Stored data entries:
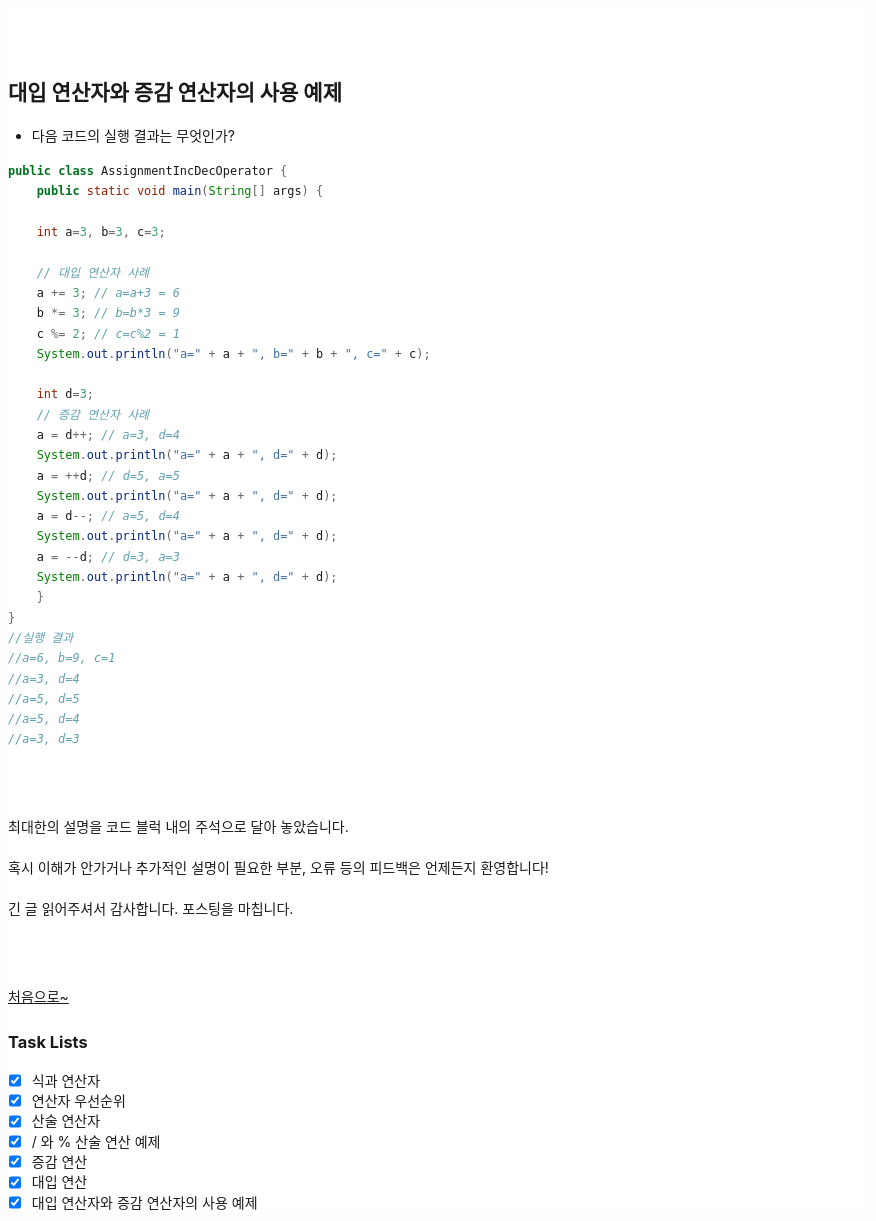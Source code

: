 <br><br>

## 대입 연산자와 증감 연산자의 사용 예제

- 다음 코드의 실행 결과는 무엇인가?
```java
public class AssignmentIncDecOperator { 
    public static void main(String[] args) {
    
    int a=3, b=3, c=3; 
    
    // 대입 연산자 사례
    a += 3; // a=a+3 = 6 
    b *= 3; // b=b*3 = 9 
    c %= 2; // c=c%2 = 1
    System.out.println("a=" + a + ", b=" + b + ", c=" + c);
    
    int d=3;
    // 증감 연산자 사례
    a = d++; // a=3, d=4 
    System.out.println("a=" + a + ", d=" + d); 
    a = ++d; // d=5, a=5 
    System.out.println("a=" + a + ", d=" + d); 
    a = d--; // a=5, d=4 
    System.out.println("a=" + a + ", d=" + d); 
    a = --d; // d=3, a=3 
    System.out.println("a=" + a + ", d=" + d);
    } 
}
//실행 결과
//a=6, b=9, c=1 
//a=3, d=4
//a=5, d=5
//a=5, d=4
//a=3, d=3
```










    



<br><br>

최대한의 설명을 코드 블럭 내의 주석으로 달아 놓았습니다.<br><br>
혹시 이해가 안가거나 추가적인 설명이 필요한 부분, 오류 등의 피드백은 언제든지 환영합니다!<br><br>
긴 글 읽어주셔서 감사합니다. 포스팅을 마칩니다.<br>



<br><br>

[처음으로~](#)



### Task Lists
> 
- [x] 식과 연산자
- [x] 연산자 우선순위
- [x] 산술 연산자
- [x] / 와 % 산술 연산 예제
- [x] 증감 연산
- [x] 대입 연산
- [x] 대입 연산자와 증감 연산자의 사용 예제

TASK DETAILS:
Could you reproduce every record above exactly, leaving out the pictures?

SOLUTION TO THE EXERCISE:
Source code

: <br><br>

## 대입 연산자와 증감 연산자의 사용 예제

- 다음 코드의 실행 결과는 무엇인가?
```java
public class AssignmentIncDecOperator { 
    public static void main(String[] args) {
    
    int a=3, b=3, c=3; 
    
    // 대입 연산자 사례
    a += 3; // a=a+3 = 6 
    b *= 3; // b=b*3 = 9 
    c %= 2; // c=c%2 = 1
    System.out.println("a=" + a + ", b=" + b + ", c=" + c);
    
    int d=3;
    // 증감 연산자 사례
    a = d++; // a=3, d=4 
    System.out.println("a=" + a + ", d=" + d); 
    a = ++d; // d=5, a=5 
    System.out.println("a=" + a + ", d=" + d); 
    a = d--; // a=5, d=4 
    System.out.println("a=" + a + ", d=" + d); 
    a = --d; // d=3, a=3 
    System.out.println("a=" + a + ", d=" + d);
    } 
}
//실행 결과
//a=6, b=9, c=1 
//a=3, d=4
//a=5, d=5
//a=5, d=4
//a=3, d=3
```










    



<br><br>

최대한의 설명을 코드 블럭 내의 주석으로 달아 놓았습니다.<br><br>
혹시 이해가 안가거나 추가적인 설명이 필요한 부분, 오류 등의 피드백은 언제든지 환영합니다!<br><br>
긴 글 읽어주셔서 감사합니다. 포스팅을 마칩니다.<br>



<br><br>

[처음으로~](#)



### Task Lists
> 
- [x] 식과 연산자
- [x] 연산자 우선순위
- [x] 산술 연산자
- [x] / 와 % 산술 연산 예제
- [x] 증감 연산
- [x] 대입 연산
- [x] 대입 연산자와 증감 연산자의 사용 예제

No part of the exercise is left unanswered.